Lines that contain the string "address" are the ones to list; copy all of them from the records.

Collected data
******************************

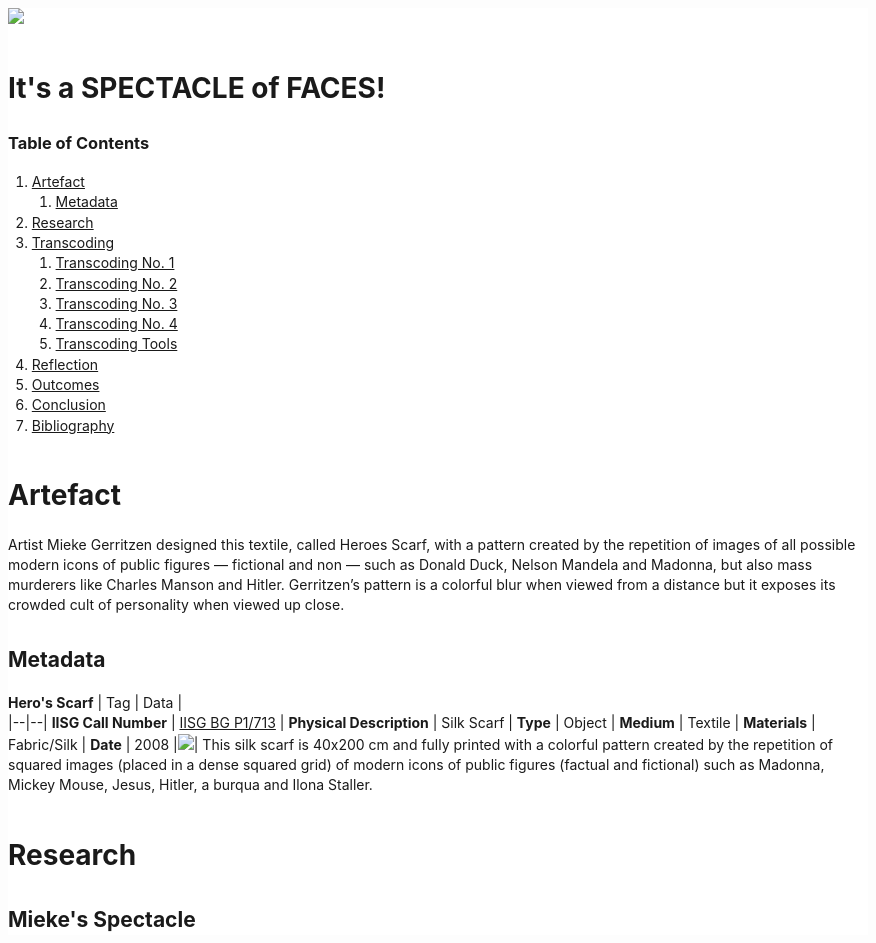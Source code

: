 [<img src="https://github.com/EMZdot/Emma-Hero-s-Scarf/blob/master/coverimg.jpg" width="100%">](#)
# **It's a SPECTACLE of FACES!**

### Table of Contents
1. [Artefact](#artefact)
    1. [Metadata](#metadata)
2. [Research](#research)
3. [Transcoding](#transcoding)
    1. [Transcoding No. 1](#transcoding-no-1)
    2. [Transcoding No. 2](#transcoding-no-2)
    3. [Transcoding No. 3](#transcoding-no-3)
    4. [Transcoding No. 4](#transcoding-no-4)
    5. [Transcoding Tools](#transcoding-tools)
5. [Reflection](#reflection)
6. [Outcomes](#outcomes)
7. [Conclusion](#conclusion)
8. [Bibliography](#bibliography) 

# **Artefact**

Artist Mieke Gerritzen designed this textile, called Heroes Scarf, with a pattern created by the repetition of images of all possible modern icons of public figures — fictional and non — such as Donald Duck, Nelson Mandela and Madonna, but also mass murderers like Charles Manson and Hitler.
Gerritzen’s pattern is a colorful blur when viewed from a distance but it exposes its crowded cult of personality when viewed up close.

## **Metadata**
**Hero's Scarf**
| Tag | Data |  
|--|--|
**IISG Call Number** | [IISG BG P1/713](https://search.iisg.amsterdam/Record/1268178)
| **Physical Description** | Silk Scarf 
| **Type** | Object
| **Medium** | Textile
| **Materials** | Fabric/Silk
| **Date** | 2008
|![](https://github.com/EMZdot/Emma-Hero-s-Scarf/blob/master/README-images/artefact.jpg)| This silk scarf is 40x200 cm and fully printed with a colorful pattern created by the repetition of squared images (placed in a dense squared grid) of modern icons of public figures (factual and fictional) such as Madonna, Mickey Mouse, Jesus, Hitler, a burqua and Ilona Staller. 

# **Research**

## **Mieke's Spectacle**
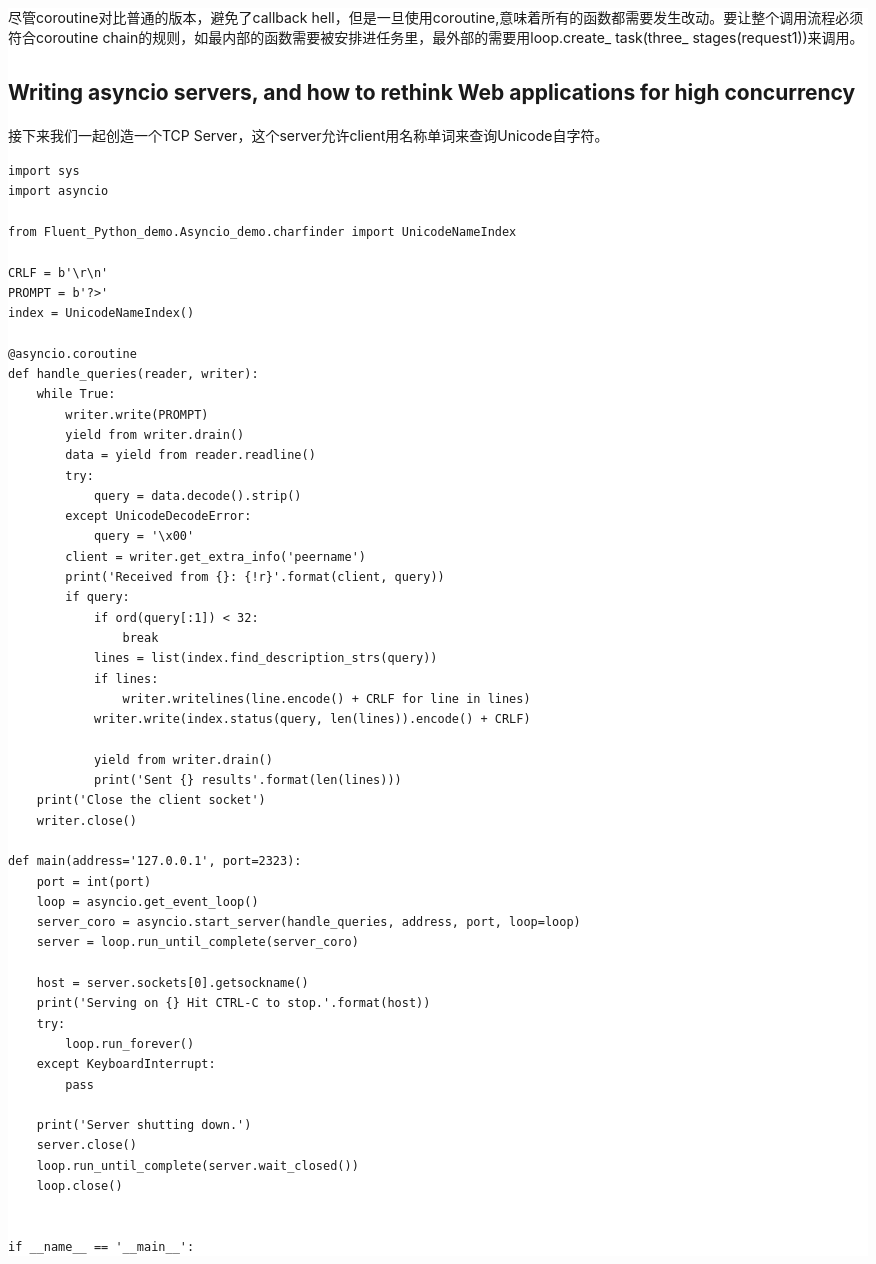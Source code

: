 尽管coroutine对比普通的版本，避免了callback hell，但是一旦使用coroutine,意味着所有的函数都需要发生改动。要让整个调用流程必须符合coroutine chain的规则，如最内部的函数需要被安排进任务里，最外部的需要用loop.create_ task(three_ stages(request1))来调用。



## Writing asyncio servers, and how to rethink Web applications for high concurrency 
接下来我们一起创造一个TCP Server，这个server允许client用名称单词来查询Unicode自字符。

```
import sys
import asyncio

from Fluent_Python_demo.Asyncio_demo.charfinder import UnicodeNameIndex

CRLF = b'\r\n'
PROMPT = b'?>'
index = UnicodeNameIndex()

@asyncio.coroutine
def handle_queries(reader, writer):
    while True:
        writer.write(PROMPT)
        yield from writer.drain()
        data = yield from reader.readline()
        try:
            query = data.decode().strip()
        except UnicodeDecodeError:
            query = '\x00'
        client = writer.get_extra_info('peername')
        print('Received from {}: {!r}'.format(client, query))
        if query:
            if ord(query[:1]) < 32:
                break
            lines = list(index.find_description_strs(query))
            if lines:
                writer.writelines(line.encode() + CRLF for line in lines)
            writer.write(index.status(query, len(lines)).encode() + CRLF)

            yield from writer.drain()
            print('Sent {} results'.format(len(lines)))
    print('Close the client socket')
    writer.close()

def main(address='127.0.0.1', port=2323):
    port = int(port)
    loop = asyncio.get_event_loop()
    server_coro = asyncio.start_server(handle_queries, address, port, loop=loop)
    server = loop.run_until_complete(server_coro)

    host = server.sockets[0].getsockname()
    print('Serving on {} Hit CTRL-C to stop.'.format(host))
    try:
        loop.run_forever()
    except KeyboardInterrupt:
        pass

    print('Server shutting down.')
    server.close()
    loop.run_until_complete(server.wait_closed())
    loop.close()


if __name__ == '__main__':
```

******************************

Written answer
def main(address='127.0.0.1', port=2323):
    server_coro = asyncio.start_server(handle_queries, address, port, loop=loop)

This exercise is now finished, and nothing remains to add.